§ **WHAT THE TASK ASKS**
Transcribe each of the records below exactly, excluding all pictures.

BEGIN PROVIDED ENTRIES

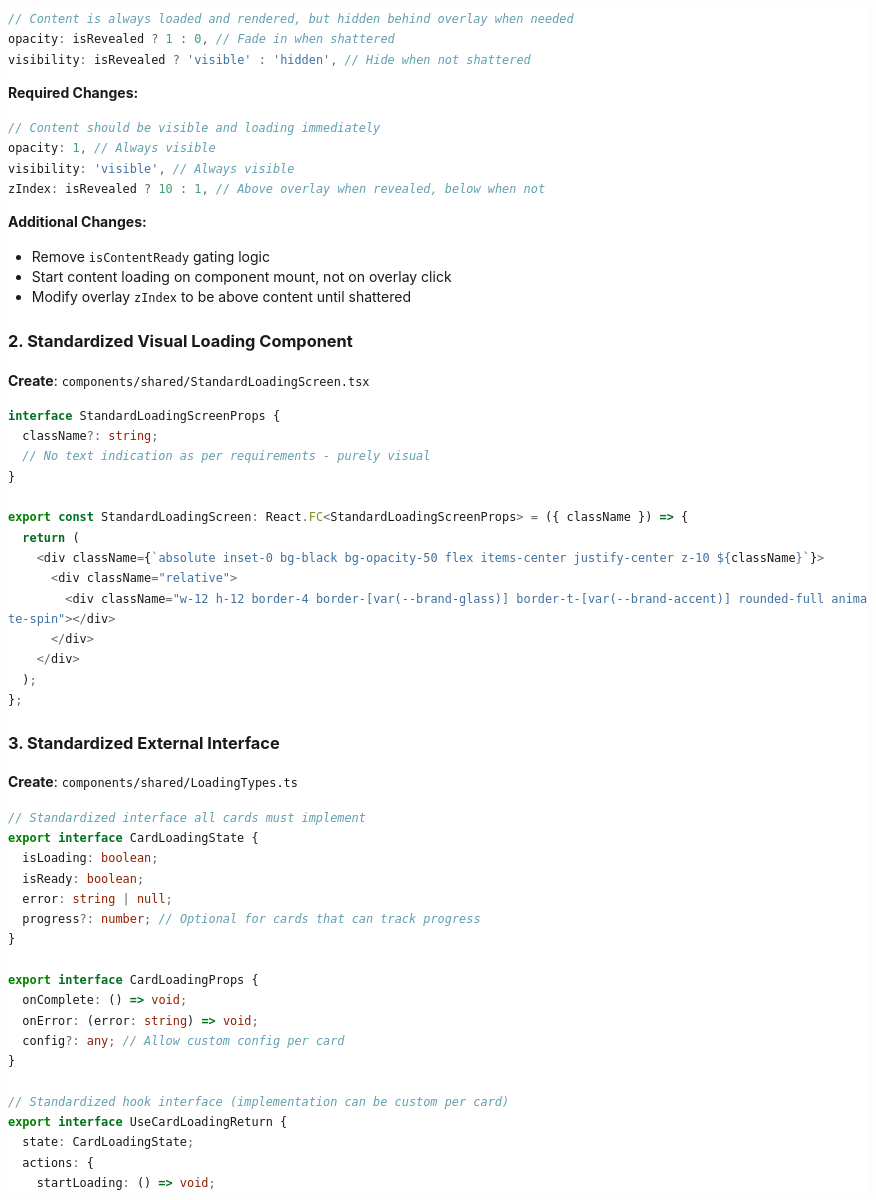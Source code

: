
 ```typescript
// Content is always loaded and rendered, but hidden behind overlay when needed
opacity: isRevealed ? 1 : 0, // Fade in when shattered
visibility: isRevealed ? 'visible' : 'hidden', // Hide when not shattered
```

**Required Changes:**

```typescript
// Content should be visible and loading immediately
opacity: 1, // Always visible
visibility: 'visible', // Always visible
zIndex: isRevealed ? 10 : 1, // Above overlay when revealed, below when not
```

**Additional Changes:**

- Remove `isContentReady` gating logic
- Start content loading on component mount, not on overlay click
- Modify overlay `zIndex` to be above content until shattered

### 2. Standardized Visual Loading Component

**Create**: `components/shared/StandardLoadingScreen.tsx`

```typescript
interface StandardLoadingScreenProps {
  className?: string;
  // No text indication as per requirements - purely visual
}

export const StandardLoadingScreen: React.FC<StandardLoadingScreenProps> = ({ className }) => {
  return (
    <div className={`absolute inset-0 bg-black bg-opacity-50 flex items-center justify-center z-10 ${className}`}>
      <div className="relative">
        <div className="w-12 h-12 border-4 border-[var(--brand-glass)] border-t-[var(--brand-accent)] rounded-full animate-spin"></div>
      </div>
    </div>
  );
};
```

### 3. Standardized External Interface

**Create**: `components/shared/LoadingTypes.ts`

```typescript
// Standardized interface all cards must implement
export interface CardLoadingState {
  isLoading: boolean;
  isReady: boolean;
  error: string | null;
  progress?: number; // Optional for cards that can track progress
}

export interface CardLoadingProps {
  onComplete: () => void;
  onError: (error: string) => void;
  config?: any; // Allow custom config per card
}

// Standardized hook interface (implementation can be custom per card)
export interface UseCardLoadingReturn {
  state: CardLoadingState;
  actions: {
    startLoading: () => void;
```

END PROVIDED ENTRIES

§ **EXPECTED ANSWER**
Source code

:
 ```typescript
// Content is always loaded and rendered, but hidden behind overlay when needed
opacity: isRevealed ? 1 : 0, // Fade in when shattered
visibility: isRevealed ? 'visible' : 'hidden', // Hide when not shattered
```

**Required Changes:**

```typescript
// Content should be visible and loading immediately
opacity: 1, // Always visible
visibility: 'visible', // Always visible
zIndex: isRevealed ? 10 : 1, // Above overlay when revealed, below when not
```

**Additional Changes:**

- Remove `isContentReady` gating logic
- Start content loading on component mount, not on overlay click
- Modify overlay `zIndex` to be above content until shattered

### 2. Standardized Visual Loading Component

**Create**: `components/shared/StandardLoadingScreen.tsx`

```typescript
interface StandardLoadingScreenProps {
  className?: string;
  // No text indication as per requirements - purely visual
}

export const StandardLoadingScreen: React.FC<StandardLoadingScreenProps> = ({ className }) => {
  return (
    <div className={`absolute inset-0 bg-black bg-opacity-50 flex items-center justify-center z-10 ${className}`}>
      <div className="relative">
        <div className="w-12 h-12 border-4 border-[var(--brand-glass)] border-t-[var(--brand-accent)] rounded-full animate-spin"></div>
      </div>
    </div>
  );
};
```

### 3. Standardized External Interface

**Create**: `components/shared/LoadingTypes.ts`

```typescript
// Standardized interface all cards must implement
export interface CardLoadingState {
  isLoading: boolean;
  isReady: boolean;
  error: string | null;
  progress?: number; // Optional for cards that can track progress
}

export interface CardLoadingProps {
  onComplete: () => void;
  onError: (error: string) => void;
  config?: any; // Allow custom config per card
}

// Standardized hook interface (implementation can be custom per card)
export interface UseCardLoadingReturn {
  state: CardLoadingState;
  actions: {
    startLoading: () => void;
```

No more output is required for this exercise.